Aim of the exercise: Set down, word for word, every line of the listing below, starting with the one that contains "comprises a simple process." and ending with the final line. Include nothing else.

Material for the task:
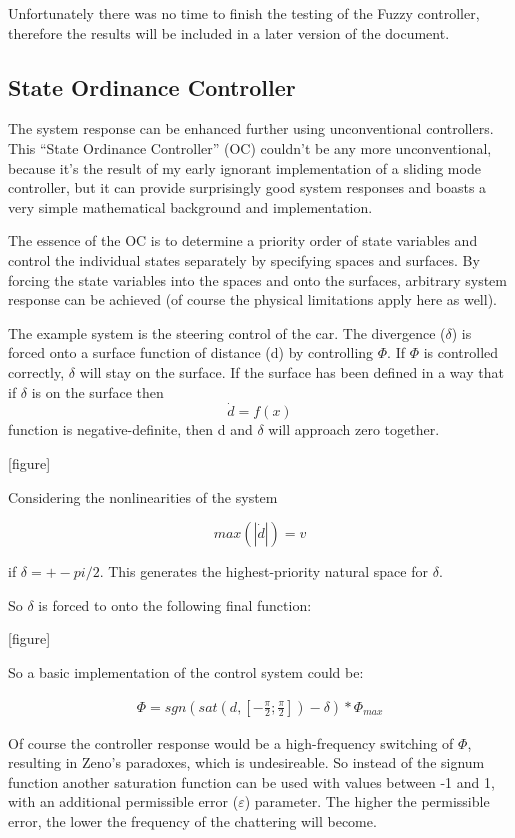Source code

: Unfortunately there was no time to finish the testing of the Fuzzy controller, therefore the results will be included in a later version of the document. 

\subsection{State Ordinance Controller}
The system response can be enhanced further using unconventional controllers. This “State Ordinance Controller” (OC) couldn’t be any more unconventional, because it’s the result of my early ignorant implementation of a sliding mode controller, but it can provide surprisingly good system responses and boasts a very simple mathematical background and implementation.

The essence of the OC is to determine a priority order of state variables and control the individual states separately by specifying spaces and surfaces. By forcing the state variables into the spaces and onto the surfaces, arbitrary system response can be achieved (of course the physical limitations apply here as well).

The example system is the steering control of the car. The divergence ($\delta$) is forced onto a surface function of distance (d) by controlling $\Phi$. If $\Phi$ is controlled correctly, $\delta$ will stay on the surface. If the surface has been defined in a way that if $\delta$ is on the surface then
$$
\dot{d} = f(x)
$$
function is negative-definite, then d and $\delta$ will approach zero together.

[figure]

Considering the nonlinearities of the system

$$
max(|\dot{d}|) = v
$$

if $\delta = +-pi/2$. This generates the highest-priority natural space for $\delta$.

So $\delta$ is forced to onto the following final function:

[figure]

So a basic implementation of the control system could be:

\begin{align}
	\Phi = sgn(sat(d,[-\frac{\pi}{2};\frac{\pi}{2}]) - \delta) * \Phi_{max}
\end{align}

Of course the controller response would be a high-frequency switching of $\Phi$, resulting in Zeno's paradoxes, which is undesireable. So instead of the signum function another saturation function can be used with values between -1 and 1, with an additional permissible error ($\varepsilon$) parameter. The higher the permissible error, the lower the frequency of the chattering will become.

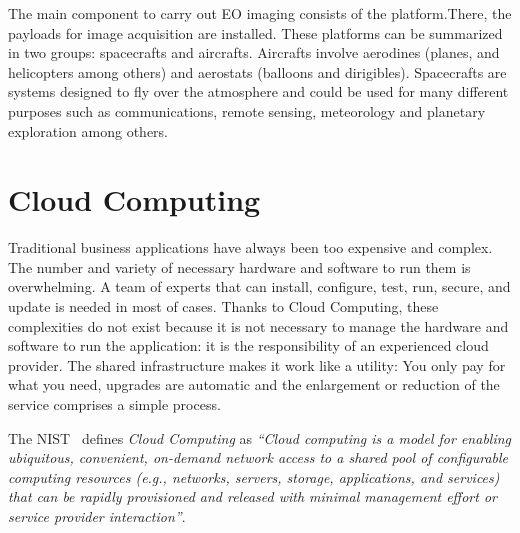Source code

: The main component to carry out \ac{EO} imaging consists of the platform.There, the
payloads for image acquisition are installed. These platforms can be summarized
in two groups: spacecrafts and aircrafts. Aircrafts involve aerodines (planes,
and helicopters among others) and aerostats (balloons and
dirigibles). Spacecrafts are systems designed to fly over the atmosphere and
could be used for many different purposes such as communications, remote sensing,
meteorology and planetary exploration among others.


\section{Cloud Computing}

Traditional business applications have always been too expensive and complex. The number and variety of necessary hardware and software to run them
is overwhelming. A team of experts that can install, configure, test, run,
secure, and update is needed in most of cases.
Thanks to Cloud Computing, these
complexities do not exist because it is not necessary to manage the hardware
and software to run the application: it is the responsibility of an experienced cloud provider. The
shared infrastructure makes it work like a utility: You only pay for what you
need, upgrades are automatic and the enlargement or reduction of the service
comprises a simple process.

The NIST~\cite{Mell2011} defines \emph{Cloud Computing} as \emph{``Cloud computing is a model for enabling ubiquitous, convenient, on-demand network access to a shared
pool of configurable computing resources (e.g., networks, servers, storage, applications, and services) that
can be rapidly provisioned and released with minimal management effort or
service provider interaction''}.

Task response:
comprises a simple process.

The NIST~\cite{Mell2011} defines \emph{Cloud Computing} as \emph{``Cloud computing is a model for enabling ubiquitous, convenient, on-demand network access to a shared
pool of configurable computing resources (e.g., networks, servers, storage, applications, and services) that
can be rapidly provisioned and released with minimal management effort or
service provider interaction''}.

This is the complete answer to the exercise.